When using LINE_BREAKER with completely independent patterns separated by
pipes, some special issues come into play.
    EG. LINE_BREAKER = pattern1|pattern2|pattern3

Note, this is not about all forms of alternation, eg there is nothing
particular special about
    example: LINE_BREAKER = ([\r\n])+(one|two|three)
where the top level remains a single expression.

A caution: Relying on these rules is NOT encouraged.  Simpler is better, in
both regular expressions and the complexity of the behavior they rely on.
If possible, it is strongly recommended that you reconstruct your regex to
have a leftmost capturing group that always matches.

It may be useful to use non-capturing groups if you need to express a group
before the text to discard.
    EG. LINE_BREAKER = (?:one|two)([\r\n]+)
    * This will match the text one, or two, followed by any amount of
      newlines or carriage returns.  The one-or-two group is non-capturing
      via the ?: prefix and will be skipped by LINE_BREAKER.

* A branched expression can match without the first capturing group
  matching, so the line breaker behavior becomes more complex.
  Rules:
  1: If the first capturing group is part of a match, it is considered the
     linebreak, as normal.
  2: If the first capturing group is not part of a match, the leftmost
     capturing group which is part of a match will be considered the linebreak.
  3: If no capturing group is part of the match, the linebreaker will assume
     that the linebreak is a zero-length break immediately preceding the match.

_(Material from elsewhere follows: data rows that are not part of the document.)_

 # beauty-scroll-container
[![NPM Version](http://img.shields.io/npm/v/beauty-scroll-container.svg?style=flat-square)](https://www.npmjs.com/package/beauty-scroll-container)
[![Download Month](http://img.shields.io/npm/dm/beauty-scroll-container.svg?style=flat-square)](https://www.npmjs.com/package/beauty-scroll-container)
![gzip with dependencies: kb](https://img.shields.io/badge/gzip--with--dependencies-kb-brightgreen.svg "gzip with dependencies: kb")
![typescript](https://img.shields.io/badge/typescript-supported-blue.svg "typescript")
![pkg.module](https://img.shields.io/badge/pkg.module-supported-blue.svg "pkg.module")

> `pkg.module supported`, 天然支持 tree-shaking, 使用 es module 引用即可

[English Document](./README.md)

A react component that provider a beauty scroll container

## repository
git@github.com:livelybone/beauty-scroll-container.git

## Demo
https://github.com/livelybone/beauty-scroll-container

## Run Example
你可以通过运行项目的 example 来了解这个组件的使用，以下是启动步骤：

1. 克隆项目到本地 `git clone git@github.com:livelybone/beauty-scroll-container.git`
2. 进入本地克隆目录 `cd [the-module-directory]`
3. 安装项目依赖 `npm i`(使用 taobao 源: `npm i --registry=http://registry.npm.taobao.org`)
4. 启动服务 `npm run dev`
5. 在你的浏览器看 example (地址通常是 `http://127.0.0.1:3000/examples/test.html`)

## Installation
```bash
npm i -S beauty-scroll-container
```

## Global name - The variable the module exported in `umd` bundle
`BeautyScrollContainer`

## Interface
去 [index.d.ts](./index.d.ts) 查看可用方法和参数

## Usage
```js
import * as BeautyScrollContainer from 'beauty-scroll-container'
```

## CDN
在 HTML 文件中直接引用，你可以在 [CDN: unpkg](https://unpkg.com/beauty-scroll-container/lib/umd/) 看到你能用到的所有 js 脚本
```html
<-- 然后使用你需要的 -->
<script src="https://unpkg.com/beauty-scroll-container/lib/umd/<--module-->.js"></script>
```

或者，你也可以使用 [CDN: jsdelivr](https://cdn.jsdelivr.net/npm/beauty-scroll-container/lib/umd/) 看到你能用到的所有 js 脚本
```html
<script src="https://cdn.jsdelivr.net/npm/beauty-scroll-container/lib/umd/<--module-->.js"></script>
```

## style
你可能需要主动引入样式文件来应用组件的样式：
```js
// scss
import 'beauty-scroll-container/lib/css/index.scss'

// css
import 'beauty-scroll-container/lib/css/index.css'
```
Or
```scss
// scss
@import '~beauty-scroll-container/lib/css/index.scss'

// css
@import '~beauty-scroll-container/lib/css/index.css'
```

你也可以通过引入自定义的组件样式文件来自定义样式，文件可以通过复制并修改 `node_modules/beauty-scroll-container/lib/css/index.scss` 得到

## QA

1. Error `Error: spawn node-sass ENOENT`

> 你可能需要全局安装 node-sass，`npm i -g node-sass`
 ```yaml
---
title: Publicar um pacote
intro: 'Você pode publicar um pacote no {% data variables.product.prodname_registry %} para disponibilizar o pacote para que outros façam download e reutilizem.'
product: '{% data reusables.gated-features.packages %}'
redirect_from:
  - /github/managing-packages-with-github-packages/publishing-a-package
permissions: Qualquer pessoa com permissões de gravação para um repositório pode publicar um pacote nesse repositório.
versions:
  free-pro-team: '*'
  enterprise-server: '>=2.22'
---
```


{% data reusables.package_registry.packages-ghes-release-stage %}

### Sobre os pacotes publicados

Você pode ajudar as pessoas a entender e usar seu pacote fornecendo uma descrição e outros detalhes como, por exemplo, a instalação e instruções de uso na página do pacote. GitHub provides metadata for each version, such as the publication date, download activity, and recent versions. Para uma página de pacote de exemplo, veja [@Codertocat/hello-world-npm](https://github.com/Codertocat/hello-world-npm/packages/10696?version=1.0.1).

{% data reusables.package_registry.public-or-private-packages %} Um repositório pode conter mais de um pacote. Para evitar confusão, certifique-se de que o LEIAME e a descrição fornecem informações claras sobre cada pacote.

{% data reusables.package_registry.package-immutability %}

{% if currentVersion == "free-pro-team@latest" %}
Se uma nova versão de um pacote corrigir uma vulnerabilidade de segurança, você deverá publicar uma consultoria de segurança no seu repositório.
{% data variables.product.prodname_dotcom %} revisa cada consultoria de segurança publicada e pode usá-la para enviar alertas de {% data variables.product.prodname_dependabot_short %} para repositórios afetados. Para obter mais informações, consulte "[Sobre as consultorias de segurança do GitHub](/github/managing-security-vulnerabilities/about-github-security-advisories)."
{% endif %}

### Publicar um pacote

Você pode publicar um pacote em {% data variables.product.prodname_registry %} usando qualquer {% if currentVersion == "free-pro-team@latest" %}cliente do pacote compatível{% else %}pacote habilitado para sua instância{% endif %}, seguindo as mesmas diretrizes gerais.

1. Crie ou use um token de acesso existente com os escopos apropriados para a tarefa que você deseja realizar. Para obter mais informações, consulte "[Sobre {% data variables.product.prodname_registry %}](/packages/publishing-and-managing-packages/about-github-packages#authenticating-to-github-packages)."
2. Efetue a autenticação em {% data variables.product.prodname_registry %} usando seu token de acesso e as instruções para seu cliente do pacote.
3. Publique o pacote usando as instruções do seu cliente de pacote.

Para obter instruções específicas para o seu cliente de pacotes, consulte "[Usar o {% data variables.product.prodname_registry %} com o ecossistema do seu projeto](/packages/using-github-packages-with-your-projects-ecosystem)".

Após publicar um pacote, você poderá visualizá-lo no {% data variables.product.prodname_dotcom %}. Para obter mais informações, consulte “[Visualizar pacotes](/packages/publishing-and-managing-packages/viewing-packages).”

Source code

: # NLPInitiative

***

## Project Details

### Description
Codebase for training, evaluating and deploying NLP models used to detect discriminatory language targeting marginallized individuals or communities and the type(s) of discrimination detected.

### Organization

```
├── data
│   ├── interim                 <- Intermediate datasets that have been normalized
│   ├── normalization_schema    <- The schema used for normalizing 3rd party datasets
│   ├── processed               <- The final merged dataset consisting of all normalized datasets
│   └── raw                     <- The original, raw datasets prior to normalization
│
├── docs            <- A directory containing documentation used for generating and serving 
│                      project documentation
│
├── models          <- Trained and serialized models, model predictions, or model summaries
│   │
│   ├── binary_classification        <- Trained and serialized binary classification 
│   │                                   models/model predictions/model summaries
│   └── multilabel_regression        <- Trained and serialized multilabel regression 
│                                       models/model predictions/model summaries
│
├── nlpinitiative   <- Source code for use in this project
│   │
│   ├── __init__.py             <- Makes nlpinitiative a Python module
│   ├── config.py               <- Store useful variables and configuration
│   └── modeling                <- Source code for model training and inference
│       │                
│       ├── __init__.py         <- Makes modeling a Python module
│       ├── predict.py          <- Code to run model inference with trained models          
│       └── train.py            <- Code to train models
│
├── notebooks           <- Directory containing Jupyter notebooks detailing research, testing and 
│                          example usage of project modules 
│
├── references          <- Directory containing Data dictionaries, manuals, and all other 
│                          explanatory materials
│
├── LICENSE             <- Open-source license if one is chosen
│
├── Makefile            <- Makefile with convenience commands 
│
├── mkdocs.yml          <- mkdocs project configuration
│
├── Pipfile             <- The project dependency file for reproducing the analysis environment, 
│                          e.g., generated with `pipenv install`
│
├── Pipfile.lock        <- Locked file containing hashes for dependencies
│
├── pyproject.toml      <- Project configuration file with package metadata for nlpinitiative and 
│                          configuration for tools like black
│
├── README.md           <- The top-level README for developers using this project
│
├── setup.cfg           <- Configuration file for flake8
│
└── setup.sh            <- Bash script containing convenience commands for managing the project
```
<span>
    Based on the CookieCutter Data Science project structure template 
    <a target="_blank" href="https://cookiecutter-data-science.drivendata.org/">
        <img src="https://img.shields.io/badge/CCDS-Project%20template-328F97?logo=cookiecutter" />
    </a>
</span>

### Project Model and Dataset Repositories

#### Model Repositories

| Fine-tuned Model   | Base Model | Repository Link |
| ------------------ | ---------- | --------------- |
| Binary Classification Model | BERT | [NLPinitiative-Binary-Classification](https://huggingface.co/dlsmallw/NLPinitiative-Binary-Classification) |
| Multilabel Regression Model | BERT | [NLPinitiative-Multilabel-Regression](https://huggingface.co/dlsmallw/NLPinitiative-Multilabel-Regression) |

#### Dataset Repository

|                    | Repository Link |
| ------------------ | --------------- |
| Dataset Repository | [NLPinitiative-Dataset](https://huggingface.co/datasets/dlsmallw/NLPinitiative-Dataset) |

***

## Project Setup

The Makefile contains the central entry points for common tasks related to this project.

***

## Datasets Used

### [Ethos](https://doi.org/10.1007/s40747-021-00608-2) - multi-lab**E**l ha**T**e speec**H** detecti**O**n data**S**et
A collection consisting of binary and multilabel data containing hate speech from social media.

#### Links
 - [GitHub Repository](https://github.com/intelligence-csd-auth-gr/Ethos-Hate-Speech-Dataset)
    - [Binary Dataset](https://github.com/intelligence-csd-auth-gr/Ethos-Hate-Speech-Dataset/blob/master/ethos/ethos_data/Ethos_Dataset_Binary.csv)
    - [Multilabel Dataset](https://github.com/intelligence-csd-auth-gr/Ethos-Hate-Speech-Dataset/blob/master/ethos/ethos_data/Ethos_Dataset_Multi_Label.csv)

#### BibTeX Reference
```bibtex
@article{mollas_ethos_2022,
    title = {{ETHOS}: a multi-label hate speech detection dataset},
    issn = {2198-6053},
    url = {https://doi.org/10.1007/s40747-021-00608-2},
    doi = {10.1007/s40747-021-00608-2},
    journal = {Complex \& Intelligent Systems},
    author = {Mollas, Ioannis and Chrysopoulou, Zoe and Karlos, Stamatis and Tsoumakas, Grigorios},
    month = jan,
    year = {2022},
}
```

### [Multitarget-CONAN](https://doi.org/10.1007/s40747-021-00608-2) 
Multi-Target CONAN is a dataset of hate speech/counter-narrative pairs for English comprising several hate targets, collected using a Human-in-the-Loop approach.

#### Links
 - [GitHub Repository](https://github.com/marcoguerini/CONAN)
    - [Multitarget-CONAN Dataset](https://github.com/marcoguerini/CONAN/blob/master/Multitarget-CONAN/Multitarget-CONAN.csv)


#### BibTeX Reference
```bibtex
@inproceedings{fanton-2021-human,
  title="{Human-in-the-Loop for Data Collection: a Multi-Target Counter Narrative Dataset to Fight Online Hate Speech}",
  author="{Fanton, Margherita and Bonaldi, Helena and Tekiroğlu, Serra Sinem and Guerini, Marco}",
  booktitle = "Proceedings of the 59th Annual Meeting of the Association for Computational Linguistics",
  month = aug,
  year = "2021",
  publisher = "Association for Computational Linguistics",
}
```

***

Example 1:  LINE_BREAKER = end(\n)begin|end2(\n)begin2|begin3

  * A line ending with 'end' followed a line beginning with 'begin' would
    match the first branch, and the first capturing group would have a match
    according to rule 1.  That particular newline would become a break
    between lines.
  * A line ending with 'end2' followed by a line beginning with 'begin2'
    would match the second branch and the second capturing group would have
    a match.  That second capturing group would become the linebreak
    according to rule 2, and the associated newline would become a break
    between lines.
  * The text 'begin3' anywhere in the file at all would match the third
    branch, and there would be no capturing group with a match.  A linebreak
    would be assumed immediately prior to the text 'begin3' so a linebreak
    would be inserted prior to this text in accordance with rule 3.  This
    means that a linebreak will occur before the text 'begin3' at any
    point in the text, whether a linebreak character exists or not.

Example 2: Example 1 would probably be better written as follows.  This is
           not equivalent for all possible files, but for most real files
           would be equivalent.

           LINE_BREAKER = end2?(\n)begin(2|3)?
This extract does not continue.